(Stored data entries)
[Start of section]

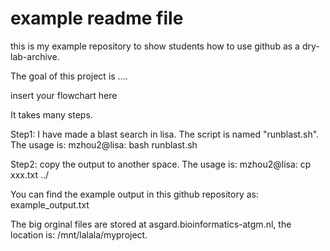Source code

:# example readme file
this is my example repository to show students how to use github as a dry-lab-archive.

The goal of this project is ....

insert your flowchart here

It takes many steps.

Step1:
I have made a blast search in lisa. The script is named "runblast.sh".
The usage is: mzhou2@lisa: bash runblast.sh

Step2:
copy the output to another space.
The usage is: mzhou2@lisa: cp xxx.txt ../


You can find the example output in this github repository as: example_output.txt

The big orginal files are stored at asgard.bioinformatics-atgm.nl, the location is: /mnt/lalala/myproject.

[End of section]
[Start of section]

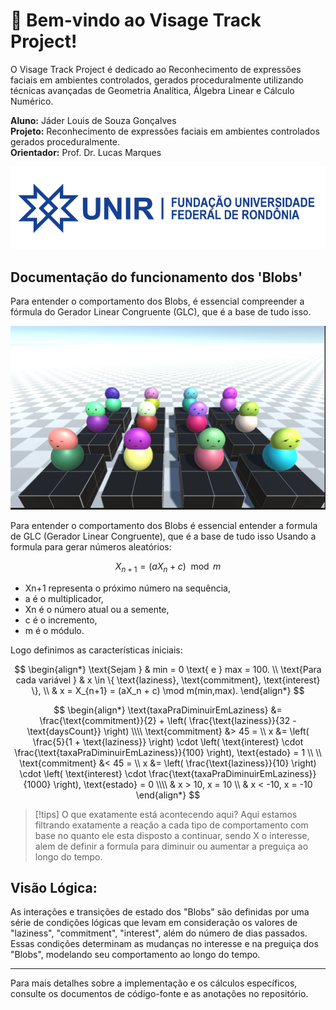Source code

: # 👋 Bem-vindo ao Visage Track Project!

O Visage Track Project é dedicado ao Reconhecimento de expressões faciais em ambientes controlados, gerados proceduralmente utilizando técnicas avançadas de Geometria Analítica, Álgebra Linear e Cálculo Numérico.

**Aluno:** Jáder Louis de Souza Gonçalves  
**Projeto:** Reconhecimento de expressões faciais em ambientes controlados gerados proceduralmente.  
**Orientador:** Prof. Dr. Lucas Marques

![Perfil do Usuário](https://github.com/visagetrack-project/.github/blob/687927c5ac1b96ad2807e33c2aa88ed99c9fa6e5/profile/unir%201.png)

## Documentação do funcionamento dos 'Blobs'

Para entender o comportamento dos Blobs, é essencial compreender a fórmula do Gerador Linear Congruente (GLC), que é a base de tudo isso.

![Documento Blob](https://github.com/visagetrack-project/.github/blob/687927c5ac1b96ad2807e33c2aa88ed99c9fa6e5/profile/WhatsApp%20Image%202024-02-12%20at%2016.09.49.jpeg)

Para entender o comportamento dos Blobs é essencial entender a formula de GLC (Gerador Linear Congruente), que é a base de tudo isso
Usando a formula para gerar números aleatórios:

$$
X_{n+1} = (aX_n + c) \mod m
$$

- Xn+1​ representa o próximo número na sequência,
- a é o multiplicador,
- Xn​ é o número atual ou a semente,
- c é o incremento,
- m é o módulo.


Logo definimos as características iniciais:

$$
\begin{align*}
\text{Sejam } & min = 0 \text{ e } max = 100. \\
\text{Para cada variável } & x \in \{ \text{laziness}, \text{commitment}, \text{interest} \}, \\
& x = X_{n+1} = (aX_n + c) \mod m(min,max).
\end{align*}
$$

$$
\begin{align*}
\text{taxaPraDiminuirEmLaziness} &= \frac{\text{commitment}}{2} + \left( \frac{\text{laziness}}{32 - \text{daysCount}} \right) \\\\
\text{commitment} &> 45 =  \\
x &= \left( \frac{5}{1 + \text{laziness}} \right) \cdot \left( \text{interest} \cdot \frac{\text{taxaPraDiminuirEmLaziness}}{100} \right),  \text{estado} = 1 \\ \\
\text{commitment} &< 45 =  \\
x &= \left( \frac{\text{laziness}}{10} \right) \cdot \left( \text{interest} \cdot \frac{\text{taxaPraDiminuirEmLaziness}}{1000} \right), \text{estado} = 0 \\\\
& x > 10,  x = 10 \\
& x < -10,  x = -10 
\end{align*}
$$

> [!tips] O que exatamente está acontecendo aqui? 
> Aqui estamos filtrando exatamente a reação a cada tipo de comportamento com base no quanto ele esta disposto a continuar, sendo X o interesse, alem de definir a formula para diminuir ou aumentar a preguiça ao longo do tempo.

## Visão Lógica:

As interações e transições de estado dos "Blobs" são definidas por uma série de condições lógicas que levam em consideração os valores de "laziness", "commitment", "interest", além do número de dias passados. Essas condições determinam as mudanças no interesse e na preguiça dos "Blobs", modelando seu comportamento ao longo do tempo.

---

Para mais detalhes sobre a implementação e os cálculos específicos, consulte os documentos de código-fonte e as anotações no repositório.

[End of section]

• **What to do**:
Look above for the line with "controlados gerados proceduralmente." and the line with "- m é o módulo."; transcribe both and all lines in between, exactly, and nothing else.

• **Solution for this problem**:
**Projeto:** Reconhecimento de expressões faciais em ambientes controlados gerados proceduralmente.  
**Orientador:** Prof. Dr. Lucas Marques

![Perfil do Usuário](https://github.com/visagetrack-project/.github/blob/687927c5ac1b96ad2807e33c2aa88ed99c9fa6e5/profile/unir%201.png)

## Documentação do funcionamento dos 'Blobs'

Para entender o comportamento dos Blobs, é essencial compreender a fórmula do Gerador Linear Congruente (GLC), que é a base de tudo isso.

![Documento Blob](https://github.com/visagetrack-project/.github/blob/687927c5ac1b96ad2807e33c2aa88ed99c9fa6e5/profile/WhatsApp%20Image%202024-02-12%20at%2016.09.49.jpeg)

Para entender o comportamento dos Blobs é essencial entender a formula de GLC (Gerador Linear Congruente), que é a base de tudo isso
Usando a formula para gerar números aleatórios:

$$
X_{n+1} = (aX_n + c) \mod m
$$

- Xn+1​ representa o próximo número na sequência,
- a é o multiplicador,
- Xn​ é o número atual ou a semente,
- c é o incremento,
- m é o módulo.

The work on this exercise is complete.